Why Is Your Camera Kit Still Working?

Seriously, if you've had your camera, lenses and accessories for more than a couple of years, why has at least some of it not given up the ghost?

Are you not pushing it hard enough? Are you not taking enough photographs to wear it out? Are your lenses pristine, without even a scratch on the protective UV filters?

Take a look at the shutter release button and the handgrip. Are they worn to a dull shine? How about that digital sensor? Take a shot at f/22 of a piece of white paper. How many blotches can you see?

It's a given that you don't have your camera with you all the time. Do you avoid changing lenses if you're in a dusty environment, if it's a bit windy or wet? Do you ever shoot near sand?

Have you ever held your camera out over water, a big drop or a forbidding hole to get that interesting angle? Have you ever waded into the sea, water filling your boots, crouched low and shot back at people on the beach?
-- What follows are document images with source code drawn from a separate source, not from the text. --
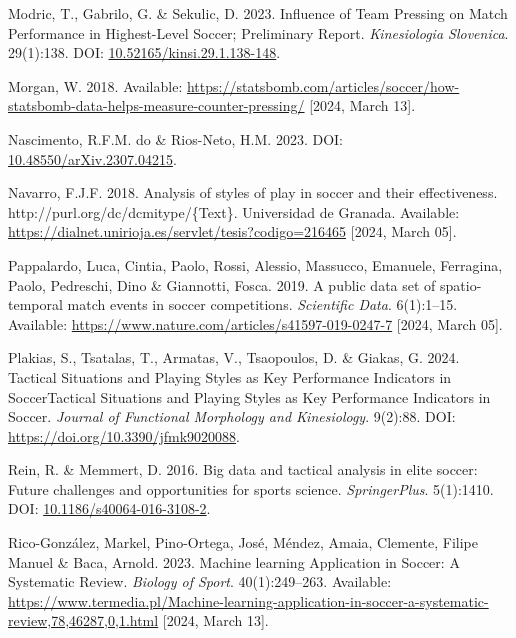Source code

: \documentclass[
  a4paper,
  twoside]{uoe-thesis-template}
\newlength{\cslhangindent}
\newenvironment{CSLReferences}[2] %
 {\begin{list}{}{%
  \setlength{\itemindent}{0pt}
  \setlength{\leftmargin}{0pt}
  \setlength{\parsep}{0pt}
  \ifodd #1
   \setlength{\leftmargin}{\cslhangindent}
   \setlength{\itemindent}{-1\cslhangindent}
  \fi
  \setlength{\itemsep}{#2\baselineskip}}}
 {\end{list}}
\begin{document}
\begin{CSLReferences}{0}{0}
Modric, T., Gabrilo, G. \& Sekulic, D. 2023. Influence of {Team}
{Pressing} on {Match} {Performance} in {Highest}-{Level} {Soccer};
{Preliminary} {Report}. \emph{Kinesiologia Slovenica}. 29(1):138. DOI:
\href{https://doi.org/10.52165/kinsi.29.1.138-148}{10.52165/kinsi.29.1.138-148}.

Morgan, W. 2018. Available:
\url{https://statsbomb.com/articles/soccer/how-statsbomb-data-helps-measure-counter-pressing/}
{[}2024, March 13{]}.

Nascimento, R.F.M. do \& Rios-Neto, H.M. 2023. DOI:
\href{https://doi.org/10.48550/arXiv.2307.04215}{10.48550/arXiv.2307.04215}.

Navarro, F.J.F. 2018. Analysis of styles of play in soccer and their
effectiveness. http://purl.org/dc/dcmitype/\{Text\}. Universidad de
Granada. Available:
\url{https://dialnet.unirioja.es/servlet/tesis?codigo=216465} {[}2024,
March 05{]}.

Pappalardo, Luca, Cintia, Paolo, Rossi, Alessio, Massucco, Emanuele,
Ferragina, Paolo, Pedreschi, Dino \& Giannotti, Fosca. 2019. A public
data set of spatio-temporal match events in soccer competitions.
\emph{Scientific Data}. 6(1):1--15. Available:
\url{https://www.nature.com/articles/s41597-019-0247-7} {[}2024, March
05{]}.

Plakias, S., Tsatalas, T., Armatas, V., Tsaopoulos, D. \& Giakas, G.
2024. Tactical {Situations} and {Playing} {Styles} as {Key}
{Performance} {Indicators} in {SoccerTactical} {Situations} and
{Playing} {Styles} as {Key} {Performance} {Indicators} in {Soccer}.
\emph{Journal of Functional Morphology and Kinesiology}. 9(2):88. DOI:
\url{https://doi.org/10.3390/jfmk9020088}.

Rein, R. \& Memmert, D. 2016. Big data and tactical analysis in elite
soccer: Future challenges and opportunities for sports science.
\emph{SpringerPlus}. 5(1):1410. DOI:
\href{https://doi.org/10.1186/s40064-016-3108-2}{10.1186/s40064-016-3108-2}.

Rico-González, Markel, Pino-Ortega, José, Méndez, Amaia, Clemente,
Filipe Manuel \& Baca, Arnold. 2023. Machine learning {Application} in
{Soccer}: {A} {Systematic} {Review}. \emph{Biology of Sport}.
40(1):249--263. Available:
\url{https://www.termedia.pl/Machine-learning-application-in-soccer-a-systematic-review,78,46287,0,1.html}
{[}2024, March 13{]}.


\end{CSLReferences}
\end{document}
Have you ever taken your camera out in the rain? Have you ever tossed your camera up in the air, facing down, on the self-timer, to do an aerial group shot?

How about your tripod. Are the legs sloppy and loose from too much use? Are the feet dirty and rusty from sitting too long in the mud and salt water?

How many feet have you snapped off your strobes? How many gels have blown away in the wind? How many lens caps have rolled into a drain? How many memory cards have you put through the wash?

How long has your gear been cosseted, wrapped in lovely soft camera bags, how long has it not been shooting?

If you 'aint broke it, you 'aint pushing it hard enough!

Now if only my 350d would hurry up and finish dying...

Cheers, Rob.


Drink Yourself To Being A Better Photographer... (With Tea)

Take lots of photographs... get closer... fill the frame... look up, look down, look all around... start wide, get close... tell the story... f8 and be there... the decisive moment... the rule of thirds... but wait, there's something we can do to make us sharper, more intelligent photogrphers - drink more!

Before you let out a whoop and crack open a six pack, I'm talking about water here. The British Journal of Nutrition has published a paper stating that mild dehydration impairs cognative function - in other words if you just drink a little more water, say 2 liters or 8 average glasses, your brain will work better, therefore you'll take better photographs!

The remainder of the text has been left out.